After having crossed the border between Hong Kong and China, we arrived in the city of Shenzhen and our conference venue; the Kylin Villa Hotel in the middle of beautiful hills next to the city. Shenzhen is an urban metropole that has grown from a small fishery village to a mega-city with about 12 million people in less than 30 years. Although growing very fast, Shenzhen still maintains a green coverage rate of about 45%, which could be witnessed from our hotel premises, too.
The first conference day consisted of the conference opening with interesting cultural programme and several keynote presentations. The conference participants were welcomed on behalf of the conference organizers by Professor Junguo Liu from Southern University of Science and Technology, China and by Professor Robert Costanza from Australian National University, Australia.

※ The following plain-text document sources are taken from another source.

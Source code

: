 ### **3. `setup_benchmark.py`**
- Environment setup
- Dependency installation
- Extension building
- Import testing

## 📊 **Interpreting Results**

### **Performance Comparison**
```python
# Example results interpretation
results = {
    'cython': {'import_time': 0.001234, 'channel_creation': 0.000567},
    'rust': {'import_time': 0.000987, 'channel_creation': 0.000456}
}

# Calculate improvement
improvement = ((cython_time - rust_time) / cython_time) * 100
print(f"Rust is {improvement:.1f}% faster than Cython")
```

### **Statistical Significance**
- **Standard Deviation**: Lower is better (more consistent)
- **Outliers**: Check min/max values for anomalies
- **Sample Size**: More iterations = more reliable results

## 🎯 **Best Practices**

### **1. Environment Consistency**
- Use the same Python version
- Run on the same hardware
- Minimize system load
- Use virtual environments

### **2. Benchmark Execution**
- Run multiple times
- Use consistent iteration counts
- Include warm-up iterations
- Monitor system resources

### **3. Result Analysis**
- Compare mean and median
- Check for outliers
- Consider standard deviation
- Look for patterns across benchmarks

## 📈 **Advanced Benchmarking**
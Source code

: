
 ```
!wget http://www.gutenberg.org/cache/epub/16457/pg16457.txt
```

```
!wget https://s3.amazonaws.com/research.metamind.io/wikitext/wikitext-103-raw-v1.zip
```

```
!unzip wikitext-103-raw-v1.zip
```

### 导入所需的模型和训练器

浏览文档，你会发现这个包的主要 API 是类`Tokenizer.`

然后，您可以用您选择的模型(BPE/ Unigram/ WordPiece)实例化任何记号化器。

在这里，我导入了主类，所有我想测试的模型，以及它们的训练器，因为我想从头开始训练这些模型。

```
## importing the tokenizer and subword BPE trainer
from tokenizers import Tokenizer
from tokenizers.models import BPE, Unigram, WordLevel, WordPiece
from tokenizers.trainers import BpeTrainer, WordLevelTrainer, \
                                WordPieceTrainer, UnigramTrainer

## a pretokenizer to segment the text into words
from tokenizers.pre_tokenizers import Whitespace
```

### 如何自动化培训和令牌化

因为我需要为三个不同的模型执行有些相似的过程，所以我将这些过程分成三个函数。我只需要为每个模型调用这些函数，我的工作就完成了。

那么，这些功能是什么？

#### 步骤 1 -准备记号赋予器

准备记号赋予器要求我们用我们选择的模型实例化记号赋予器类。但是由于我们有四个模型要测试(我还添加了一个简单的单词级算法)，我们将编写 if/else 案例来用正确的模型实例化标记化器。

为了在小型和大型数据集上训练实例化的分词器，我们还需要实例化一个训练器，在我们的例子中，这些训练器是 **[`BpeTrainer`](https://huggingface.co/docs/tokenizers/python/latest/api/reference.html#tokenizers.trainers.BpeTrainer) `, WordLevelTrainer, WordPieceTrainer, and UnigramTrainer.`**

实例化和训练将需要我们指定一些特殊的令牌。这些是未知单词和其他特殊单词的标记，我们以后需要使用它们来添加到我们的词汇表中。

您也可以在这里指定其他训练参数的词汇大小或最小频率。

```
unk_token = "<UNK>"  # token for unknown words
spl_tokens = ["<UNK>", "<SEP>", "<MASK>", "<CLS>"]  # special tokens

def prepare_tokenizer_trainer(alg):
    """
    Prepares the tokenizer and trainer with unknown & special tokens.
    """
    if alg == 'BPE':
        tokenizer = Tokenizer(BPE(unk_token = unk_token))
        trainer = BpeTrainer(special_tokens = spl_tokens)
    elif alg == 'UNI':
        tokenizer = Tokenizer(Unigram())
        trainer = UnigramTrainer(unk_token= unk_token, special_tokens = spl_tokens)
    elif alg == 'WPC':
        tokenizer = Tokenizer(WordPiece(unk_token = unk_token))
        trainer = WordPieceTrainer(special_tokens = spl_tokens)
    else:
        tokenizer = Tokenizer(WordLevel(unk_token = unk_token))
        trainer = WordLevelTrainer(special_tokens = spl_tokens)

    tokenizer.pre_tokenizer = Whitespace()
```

In his speech, Professor Liu highlighted that, as one of the world’s earliest civilizations, China has experienced three phases of civilization: (1) The pre-history civilization that heavily relied on the nature, (2) The agricultural civilization that made limited use of the nature, and (3) The industrial civilisation that conquered the nature with many adverse environmental consequences. In 2012, the Chinese government incorporated building the ecological civilization into the overall development plan. Hence, the title of the ESP9 conference is “Ecosystem Services for Eco-civilization.” Addressing the pollution challenge and the ecological degradation is a priority in the current plan.
Professor Costanza agreed that the conference theme is especially important in China, which is trying to create a new, sustainable eco-civilization. He also pointed out that President Xi Jinping has been quoted as saying: “A good ecological environment is the most universal common good” and “We would rather have clear water and green mountains than mountains of silver and gold.”
After the opening speeches, we had an opportunity to watch fascinating cultural programme with Chinese music, dance, and kung fu. As a combination of modern light and sound effects with traditional music and dance performances, the show seemed to reflect the current situation of Chines society. While the modernization is very fast in China, it has to be combined with the strong traditions of the ancient civilization.
In the afternoon, we took a stroll around the hotel premises to find out what kind of flora and fauna there is. After having lost ourselves in a small bamboo forest, we found a well-kept trail that took us to one of the small hills nearby. We found a variety of local plants but also some invasive species in the local dumbing area up in the hill.
We also participated to the poster session and took a look at the interesting posters presenting research on ecosystem services around the world. We were also asked to evaluate the posters and therefore we paid special attention not just to the content of the posters but also to their layout and ability to communicate the research results. The general observation was that researchers tend to load their posters with too much information instead of trying to point out the most important and interesting issues. Most of the posters could have been substantially improved by concentrating on the most relevant information in terms of key findings and contribution.
We ended the first day by taking a taxi to the nearby (30 minutes drive) vegan restaurant. Contrarily to our expectations, it is surprisingly difficult to find vegetarian and vegan food in China. But when you finally find it, it is delicious. After our dinner, we drove another 30 minutes to the city centre and did some grocery and souvenir shopping. A mug with Mao is a must buy!